Work order:
Could the whole of the data below be written out verbatim?

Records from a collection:
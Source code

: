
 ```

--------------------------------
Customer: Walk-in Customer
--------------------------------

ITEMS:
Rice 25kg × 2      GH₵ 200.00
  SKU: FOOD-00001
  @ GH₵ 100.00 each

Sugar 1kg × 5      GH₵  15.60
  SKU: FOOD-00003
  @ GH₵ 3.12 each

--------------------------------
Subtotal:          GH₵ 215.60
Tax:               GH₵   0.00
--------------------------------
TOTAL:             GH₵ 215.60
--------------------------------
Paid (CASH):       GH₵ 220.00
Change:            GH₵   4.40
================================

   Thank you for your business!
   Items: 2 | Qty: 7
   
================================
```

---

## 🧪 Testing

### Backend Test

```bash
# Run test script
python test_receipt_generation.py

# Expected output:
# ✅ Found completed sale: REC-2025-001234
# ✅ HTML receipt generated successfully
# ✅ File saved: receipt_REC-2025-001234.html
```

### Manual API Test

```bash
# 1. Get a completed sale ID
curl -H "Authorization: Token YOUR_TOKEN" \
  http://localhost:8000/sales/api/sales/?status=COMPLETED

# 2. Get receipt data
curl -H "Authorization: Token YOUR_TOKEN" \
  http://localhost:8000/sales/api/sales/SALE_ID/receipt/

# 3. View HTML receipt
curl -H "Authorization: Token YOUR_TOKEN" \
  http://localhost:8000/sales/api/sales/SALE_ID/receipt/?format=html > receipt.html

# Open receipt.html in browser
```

Output for this exercise:
Source code

:
 ```

--------------------------------
Customer: Walk-in Customer
--------------------------------

ITEMS:
Rice 25kg × 2      GH₵ 200.00
  SKU: FOOD-00001
  @ GH₵ 100.00 each

Sugar 1kg × 5      GH₵  15.60
  SKU: FOOD-00003
  @ GH₵ 3.12 each

--------------------------------
Subtotal:          GH₵ 215.60
Tax:               GH₵   0.00
--------------------------------
TOTAL:             GH₵ 215.60
--------------------------------
Paid (CASH):       GH₵ 220.00
Change:            GH₵   4.40
================================

   Thank you for your business!
   Items: 2 | Qty: 7
   
================================
```

---

## 🧪 Testing

### Backend Test

```bash
# Run test script
python test_receipt_generation.py

# Expected output:
# ✅ Found completed sale: REC-2025-001234
# ✅ HTML receipt generated successfully
# ✅ File saved: receipt_REC-2025-001234.html
```

### Manual API Test

```bash
# 1. Get a completed sale ID
curl -H "Authorization: Token YOUR_TOKEN" \
  http://localhost:8000/sales/api/sales/?status=COMPLETED

# 2. Get receipt data
curl -H "Authorization: Token YOUR_TOKEN" \
  http://localhost:8000/sales/api/sales/SALE_ID/receipt/

# 3. View HTML receipt
curl -H "Authorization: Token YOUR_TOKEN" \
  http://localhost:8000/sales/api/sales/SALE_ID/receipt/?format=html > receipt.html

# Open receipt.html in browser
```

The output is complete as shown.